Temperature dependence of gramicidin channel transport and structure

The gramicidin dipeptide is a small, cation-selective ion channel. Recent experiments have indicated that gramicidin can conduct ions at elevated temperatures. Since gramicidin is an efficient proton conductor, it is possible that this channel may have applications in fuel cell technology. In this study, we examine the temperature dependence of gramicidin A channel transport and structure with molecular dynamics simulations. In particular, the potentials of mean force (PMFs) for potassium ion motion through the channel are computed at five temperatures in the range 300-360 K. The channel displays a decrease in the free energy barrier height as the temperature increases. In addition, the enthalpic and entropic components of the free energy are computed, indicating a substantial enthalpy-entropy compensation and a positive entropy change when the ion enters the channel.
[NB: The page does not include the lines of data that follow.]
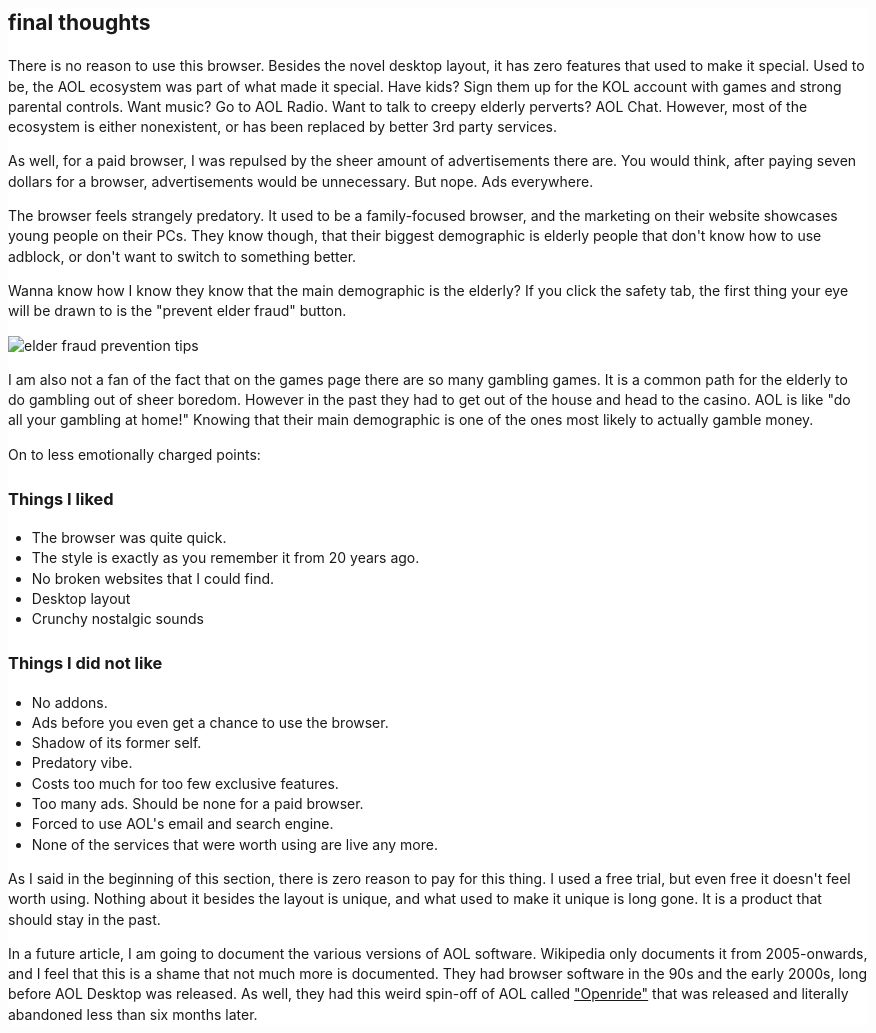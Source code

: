 ## final thoughts

There is no reason to use this browser. Besides the novel desktop layout, it has zero features that used to make it special. Used to be, the AOL ecosystem was part of what made it special. Have kids? Sign them up for the KOL account with games and strong parental controls. Want music? Go to AOL Radio. Want to talk to creepy elderly perverts? AOL Chat. However, most of the ecosystem is either nonexistent, or has been replaced by better 3rd party services.

As well, for a paid browser, I was repulsed by the sheer amount of advertisements there are. You would think, after paying seven dollars for a browser, advertisements would be unnecessary. But nope. Ads everywhere.

The browser feels strangely predatory. It used to be a family-focused browser, and the marketing on their website showcases young people on their PCs. They know though, that their biggest demographic is elderly people that don't know how to use adblock, or don't want to switch to something better.

Wanna know how I know they know that the main demographic is the elderly? If you click the safety tab, the first thing your eye will be drawn to is the "prevent elder fraud" button.

![elder fraud prevention tips](/images/desktop_gold/elder-fraud.png)

I am also not a fan of the fact that on the games page there are so many gambling games. It is a common path for the elderly to do gambling out of sheer boredom. However in the past they had to get out of the house and head to the casino. AOL is like "do all your gambling at home!" Knowing that their main demographic is one of the ones most likely to actually gamble money.

On to less emotionally charged points:

### Things I liked

- The browser was quite quick.
- The style is exactly as you remember it from 20 years ago.
- No broken websites that I could find.
- Desktop layout
- Crunchy nostalgic sounds

### Things I did not like

- No addons.
- Ads before you even get a chance to use the browser.
- Shadow of its former self.
- Predatory vibe.
- Costs too much for too few exclusive features.
- Too many ads. Should be none for a paid browser.
- Forced to use AOL's email and search engine.
- None of the services that were worth using are live any more.

As I said in the beginning of this section, there is zero reason to pay for this thing. I used a free trial, but even free it doesn't feel worth using. Nothing about it besides the layout is unique, and what used to make it unique is long gone. It is a product that should stay in the past.

In a future article, I am going to document the various versions of AOL software. Wikipedia only documents it from 2005-onwards, and I feel that this is a shame that not much more is documented. They had browser software in the 90s and the early 2000s, long before AOL Desktop was released. As well, they had this weird spin-off of AOL called ["Openride"](https://en.wikipedia.org/wiki/AOL_OpenRide) that was released and literally abandoned less than six months later.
The positive entropy change results from a reduction in fluctuations of ion interaction energies in the pore relative to those in the bulk solvent. The overall dimeric channel structure is maintained at 360 K for time scales up to 100 ns. In addition, higher temperatures affect the distributions of hydrogen bonds at the dimer interface, conformations of the N-terminal domain that may block the pore, channel bending angles, and distances between dimers. These findings may be related to the gating of the channel, although no complete dimer dissociation events were observed in the simulations.